Dataset entries

****

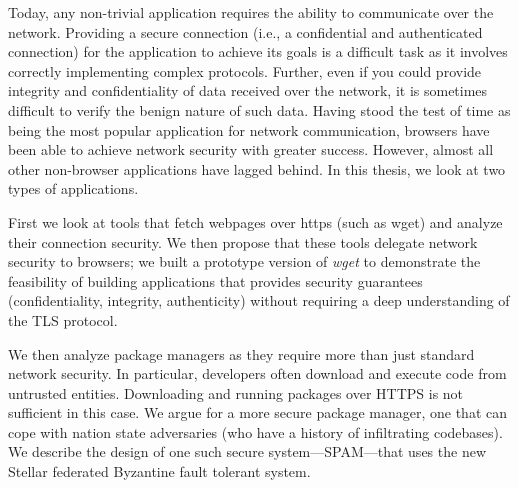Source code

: Today, any non-trivial application requires the ability to communicate over the
network. Providing a secure connection (i.e., a confidential and authenticated
connection) for the application to achieve its goals is a difficult task as it
involves correctly implementing complex protocols. Further, even if you could
provide integrity and confidentiality of data received over the network, it is
sometimes difficult to verify the benign nature of such data. Having stood the
test of time as being the most popular application for network communication,
browsers have been able to achieve network security with greater success.
However, almost all other non-browser applications have lagged behind. In this
thesis, we look at two types of applications.

First we look at tools that fetch webpages over https (such as wget) and
analyze their connection security. We then propose that these tools delegate
network security to browsers; we built a prototype version of \emph{wget} to
demonstrate the feasibility of building applications that provides security
guarantees (confidentiality, integrity, authenticity) without requiring a deep
understanding of the TLS protocol.

We then analyze package managers as they require more than just standard
network security. In particular, developers often download and execute code
from untrusted entities. Downloading and running packages over HTTPS is not
sufficient in this case. We argue for a more secure package manager, one that
can cope with nation state adversaries (who have a history of infiltrating
codebases). We describe the design of one such secure system---SPAM---that uses
the new Stellar federated Byzantine fault tolerant system.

****

The lines from the one holding "guarantees (confidentiality, integrity, authenticity)" to the final line of the entries, both included, are what should be output, exactly and alone.

TASK ANSWER ::
guarantees (confidentiality, integrity, authenticity) without requiring a deep
understanding of the TLS protocol.

We then analyze package managers as they require more than just standard
network security. In particular, developers often download and execute code
from untrusted entities. Downloading and running packages over HTTPS is not
sufficient in this case. We argue for a more secure package manager, one that
can cope with nation state adversaries (who have a history of infiltrating
codebases). We describe the design of one such secure system---SPAM---that uses
the new Stellar federated Byzantine fault tolerant system.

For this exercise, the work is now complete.